Required action:
Give all of the data again exactly as written, omitting every image.

Source texts of formatted documents:
____

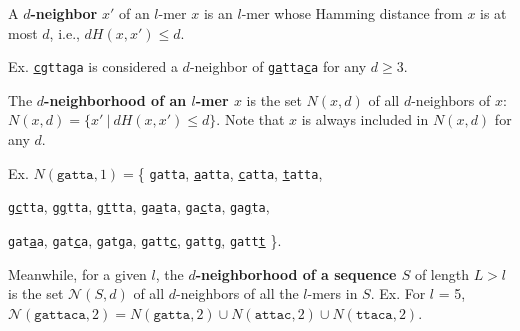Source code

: \documentclass[oneside,12pt]{DISCSthesis}
\begin{document}
		
		\noindent A {\boldmath\bf $d$-neighbor} $x'$ of an $l$-mer $x$ is an $l$-mer whose Hamming distance from $x$ is at most $d$, i.e., {\boldmath $dH (x, x') \leq d$}.

		\noindent \hspace*{35pt} Ex. \texttt{\ul{cg}tta\ul{g}a} is considered a $d$-neighbor of \texttt{\ul{ga}tta\ul{c}a} for any $d \geq 3$.\newline

		\noindent The \textbf{\boldmath $d$-neighborhood of an $l$-mer $x$} is the set {\boldmath $N(x, d)$} of all $d$-neighbors of $x$: $N(x,d) = \{ x'\ |\ dH(x, x') \leq d\}$. Note that $x$ is always included in $N(x,d)$ for any $d$.\newline
		
		\noindent\begin{minipage}{\textwidth} {
				\noindent\hspace*{35pt} Ex. $N(\texttt{gatta}, 1) =$\{ \texttt{gatta},
					\texttt{\ul{a}atta}, \texttt{\ul{c}atta}, \texttt{\ul{t}atta},				
					
					\hspace*{150pt}\texttt{g\ul{c}tta}, \texttt{g\ul{g}tta}, \texttt{g\ul{t}tta},
					\texttt{ga\ul{a}ta}, \texttt{ga\ul{c}ta}, \texttt{ga\ul{g}ta},

				 	\hspace*{150pt}\texttt{gat\ul{a}a}, \texttt{gat\ul{c}a}, \texttt{gat\ul{g}a},
				 	\texttt{gatt\ul{c}}, \texttt{gatt\ul{g}}, \texttt{gatt\ul{t}} \}.

		}\end{minipage}\newline

		\noindent Meanwhile, for a given $l$, the \textbf{\boldmath $d$-neighborhood of a sequence $S$} of length $L > l$ is the set {\boldmath $\mathcal{N}(S, d)$} of all $d$-neighbors of all the $l$-mers in $S$.
		\newline\hspace*{35pt} Ex. For $l$ = 5,
			$\mathcal{N}(\texttt{gattaca}, 2) 
					= N(\texttt{gatta}, 2) \cup 
						N(\texttt{attac}, 2) \cup
						N(\texttt{ttaca}, 2)$.\newline
		
\end{document}
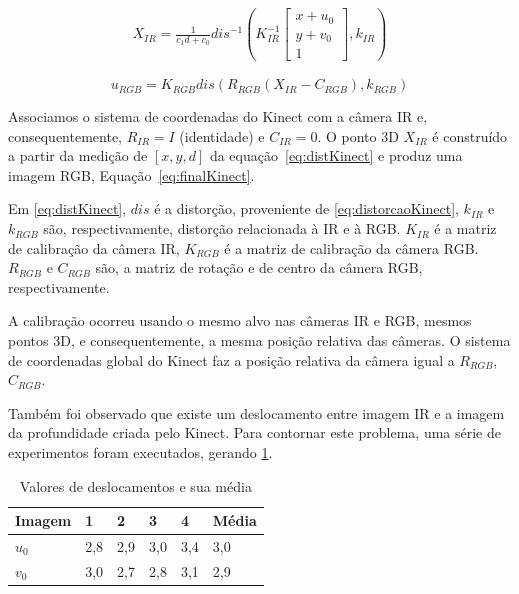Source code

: \begin{gather} 
X_{IR} = \frac{1}{c_1 d + c_0}dis^{-1}\left ( K^{-1}_{IR}
\begin{bmatrix}
x+u_0\\ 
y+v_0\\ 
1
\end{bmatrix},k_{IR} 
\right )
\label{eq:distKinect}
\end{gather}

\begin{equation}
\label{eq:finalKinect}
u_{RGB} = K_{RGB} dis(R_{RGB}(X_{IR} - C_{RGB}),k_{RGB})
\end{equation}

Associamos o sistema de coordenadas do Kinect com a câmera IR e,
consequentemente, $R_{IR} = I$ (identidade) e $C_{IR} = 0$.  O ponto 3D $X_{IR}$
é construído a partir da medição de $[x,y,d]$ da equação~\ref{eq:distKinect} e
produz uma imagem RGB, Equação~\ref{eq:finalKinect}.

Em \ref{eq:distKinect}, $dis$ é a distorção, proveniente de
\ref{eq:distorcaoKinect}, $k_{IR}$ e $k_{RGB}$ são, respectivamente, distorção
relacionada à IR e à RGB.  $K_{IR}$ é a matriz de calibração da câmera IR,
$K_{RGB}$ é a matriz de calibração da câmera RGB. $R_{RGB}$ e $C_{RGB}$ são, a
matriz de rotação e de centro da câmera RGB, respectivamente.

A calibração ocorreu usando o mesmo alvo nas câmeras IR e RGB, mesmos pontos 3D,
e consequentemente, a mesma posição relativa das câmeras.  O sistema de
coordenadas global do Kinect faz a posição relativa da câmera igual a $R_{RGB}$,
$C_{RGB}$.

Também foi observado que existe um deslocamento entre imagem IR e a imagem da
profundidade criada pelo Kinect. Para contornar este problema, uma série de
experimentos foram executados, gerando \ref{tab:deslocamentoKinect}.

\begin{table}[!h]
\centering
\caption{Valores de deslocamentos e sua média}
\label{tab:deslocamentoKinect}
\begin{tabular}{|l|l|l|l|l|l|}
\hline
Imagem & 1   & 2   & 3   & 4   & Média \\ \hline
$u_0$  & 2,8 & 2,9 & 3,0 & 3,4 & 3,0   \\ \hline
$v_0$  & 3,0 & 2,7 & 2,8 & 3,1 & 2,9   \\ \hline
\end{tabular}
\end{table}

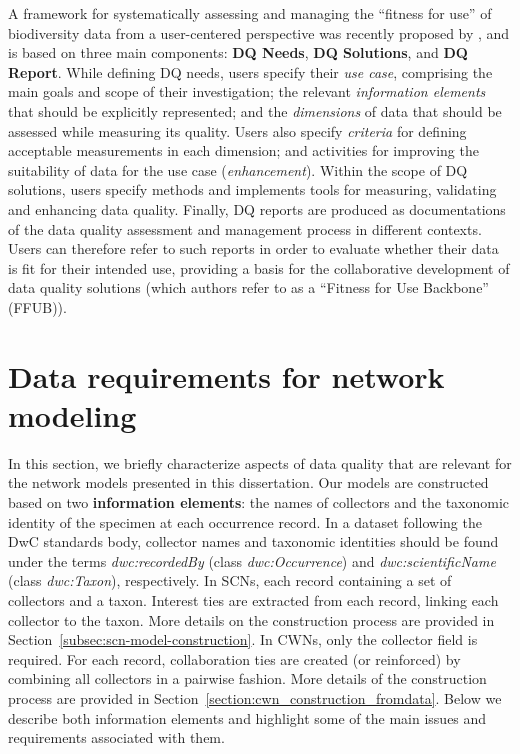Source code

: A framework for systematically assessing and managing the ``fitness for use'' of biodiversity data from a user-centered perspective was recently proposed by , and is based on three main components: \textbf{DQ Needs}, \textbf{DQ Solutions}, and \textbf{DQ Report}.
%
While defining DQ needs, users specify their \textit{use case}, comprising the main goals and scope of their investigation; the relevant \textit{information elements} that should be explicitly represented; and the \textit{dimensions} of data that should be assessed while measuring its quality.
Users also specify \textit{criteria} for defining acceptable measurements in each dimension; and activities for improving the suitability of data for the use case (\textit{enhancement}).
%
Within the scope of DQ solutions, users specify methods and implements tools for measuring, validating and enhancing data quality.
%
Finally, DQ reports are produced as documentations of the data quality assessment and management process in different contexts.
Users can therefore refer to such reports in order to evaluate whether their data is fit for their intended use, providing a basis for the collaborative development of data quality solutions (which authors refer to as a ``Fitness for Use Backbone'' (FFUB)).

\section{Data requirements for network modeling} %
\label{section:datareq}
In this section, we briefly characterize aspects of data quality that are relevant for the network models presented in this dissertation.
Our models are constructed based on two \textbf{information elements}: the names of collectors and the taxonomic identity of the specimen at each occurrence record.
In a dataset following the DwC standards body, collector names and taxonomic identities should be found under the terms \textit{dwc:recordedBy} (class \textit{dwc:Occurrence}) and \textit{dwc:scientificName} (class \textit{dwc:Taxon}), respectively.
%
In SCNs, each record containing a set of collectors and a taxon. 
Interest ties are extracted from each record, linking each collector to the taxon.
More details on the construction process are provided in Section~\ref{subsec:scn-model-construction}.
%
In CWNs, only the collector field is required.
For each record, collaboration ties are created (or reinforced) by combining all collectors in a pairwise fashion.
More details of the construction process are provided in Section~\ref{section:cwn_construction_fromdata}.
%
Below we describe both information elements and highlight some of the main issues and requirements associated with them.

____

Exercise response:
Source code

: \documentclass[oneside,12pt]{DISCSthesis}
\begin{document}
		
		\noindent A {\boldmath\bf $d$-neighbor} $x'$ of an $l$-mer $x$ is an $l$-mer whose Hamming distance from $x$ is at most $d$, i.e., {\boldmath $dH (x, x') \leq d$}.

		\noindent \hspace*{35pt} Ex. \texttt{\ul{cg}tta\ul{g}a} is considered a $d$-neighbor of \texttt{\ul{ga}tta\ul{c}a} for any $d \geq 3$.\newline

		\noindent The \textbf{\boldmath $d$-neighborhood of an $l$-mer $x$} is the set {\boldmath $N(x, d)$} of all $d$-neighbors of $x$: $N(x,d) = \{ x'\ |\ dH(x, x') \leq d\}$. Note that $x$ is always included in $N(x,d)$ for any $d$.\newline
		
		\noindent\begin{minipage}{\textwidth} {
				\noindent\hspace*{35pt} Ex. $N(\texttt{gatta}, 1) =$\{ \texttt{gatta},
					\texttt{\ul{a}atta}, \texttt{\ul{c}atta}, \texttt{\ul{t}atta},				
					
					\hspace*{150pt}\texttt{g\ul{c}tta}, \texttt{g\ul{g}tta}, \texttt{g\ul{t}tta},
					\texttt{ga\ul{a}ta}, \texttt{ga\ul{c}ta}, \texttt{ga\ul{g}ta},

				 	\hspace*{150pt}\texttt{gat\ul{a}a}, \texttt{gat\ul{c}a}, \texttt{gat\ul{g}a},
				 	\texttt{gatt\ul{c}}, \texttt{gatt\ul{g}}, \texttt{gatt\ul{t}} \}.

		}\end{minipage}\newline

		\noindent Meanwhile, for a given $l$, the \textbf{\boldmath $d$-neighborhood of a sequence $S$} of length $L > l$ is the set {\boldmath $\mathcal{N}(S, d)$} of all $d$-neighbors of all the $l$-mers in $S$.
		\newline\hspace*{35pt} Ex. For $l$ = 5,
			$\mathcal{N}(\texttt{gattaca}, 2) 
					= N(\texttt{gatta}, 2) \cup 
						N(\texttt{attac}, 2) \cup
						N(\texttt{ttaca}, 2)$.\newline
		
\end{document}
Source code

: \begin{gather} 
X_{IR} = \frac{1}{c_1 d + c_0}dis^{-1}\left ( K^{-1}_{IR}
\begin{bmatrix}
x+u_0\\ 
y+v_0\\ 
1
\end{bmatrix},k_{IR} 
\right )
\label{eq:distKinect}
\end{gather}

\begin{equation}
\label{eq:finalKinect}
u_{RGB} = K_{RGB} dis(R_{RGB}(X_{IR} - C_{RGB}),k_{RGB})
\end{equation}

Associamos o sistema de coordenadas do Kinect com a câmera IR e,
consequentemente, $R_{IR} = I$ (identidade) e $C_{IR} = 0$.  O ponto 3D $X_{IR}$
é construído a partir da medição de $[x,y,d]$ da equação~\ref{eq:distKinect} e
produz uma imagem RGB, Equação~\ref{eq:finalKinect}.

Em \ref{eq:distKinect}, $dis$ é a distorção, proveniente de
\ref{eq:distorcaoKinect}, $k_{IR}$ e $k_{RGB}$ são, respectivamente, distorção
relacionada à IR e à RGB.  $K_{IR}$ é a matriz de calibração da câmera IR,
$K_{RGB}$ é a matriz de calibração da câmera RGB. $R_{RGB}$ e $C_{RGB}$ são, a
matriz de rotação e de centro da câmera RGB, respectivamente.

A calibração ocorreu usando o mesmo alvo nas câmeras IR e RGB, mesmos pontos 3D,
e consequentemente, a mesma posição relativa das câmeras.  O sistema de
coordenadas global do Kinect faz a posição relativa da câmera igual a $R_{RGB}$,
$C_{RGB}$.

Também foi observado que existe um deslocamento entre imagem IR e a imagem da
profundidade criada pelo Kinect. Para contornar este problema, uma série de
experimentos foram executados, gerando \ref{tab:deslocamentoKinect}.

\begin{table}[!h]
\centering
\caption{Valores de deslocamentos e sua média}
\label{tab:deslocamentoKinect}
\begin{tabular}{|l|l|l|l|l|l|}
\hline
Imagem & 1   & 2   & 3   & 4   & Média \\ \hline
$u_0$  & 2,8 & 2,9 & 3,0 & 3,4 & 3,0   \\ \hline
$v_0$  & 3,0 & 2,7 & 2,8 & 3,1 & 2,9   \\ \hline
\end{tabular}
\end{table}

Source code

: A framework for systematically assessing and managing the ``fitness for use'' of biodiversity data from a user-centered perspective was recently proposed by , and is based on three main components: \textbf{DQ Needs}, \textbf{DQ Solutions}, and \textbf{DQ Report}.
%
While defining DQ needs, users specify their \textit{use case}, comprising the main goals and scope of their investigation; the relevant \textit{information elements} that should be explicitly represented; and the \textit{dimensions} of data that should be assessed while measuring its quality.
Users also specify \textit{criteria} for defining acceptable measurements in each dimension; and activities for improving the suitability of data for the use case (\textit{enhancement}).
%
Within the scope of DQ solutions, users specify methods and implements tools for measuring, validating and enhancing data quality.
%
Finally, DQ reports are produced as documentations of the data quality assessment and management process in different contexts.
Users can therefore refer to such reports in order to evaluate whether their data is fit for their intended use, providing a basis for the collaborative development of data quality solutions (which authors refer to as a ``Fitness for Use Backbone'' (FFUB)).

\section{Data requirements for network modeling} %
\label{section:datareq}
In this section, we briefly characterize aspects of data quality that are relevant for the network models presented in this dissertation.
Our models are constructed based on two \textbf{information elements}: the names of collectors and the taxonomic identity of the specimen at each occurrence record.
In a dataset following the DwC standards body, collector names and taxonomic identities should be found under the terms \textit{dwc:recordedBy} (class \textit{dwc:Occurrence}) and \textit{dwc:scientificName} (class \textit{dwc:Taxon}), respectively.
%
In SCNs, each record containing a set of collectors and a taxon. 
Interest ties are extracted from each record, linking each collector to the taxon.
More details on the construction process are provided in Section~\ref{subsec:scn-model-construction}.
%
In CWNs, only the collector field is required.
For each record, collaboration ties are created (or reinforced) by combining all collectors in a pairwise fashion.
More details of the construction process are provided in Section~\ref{section:cwn_construction_fromdata}.
%
Below we describe both information elements and highlight some of the main issues and requirements associated with them.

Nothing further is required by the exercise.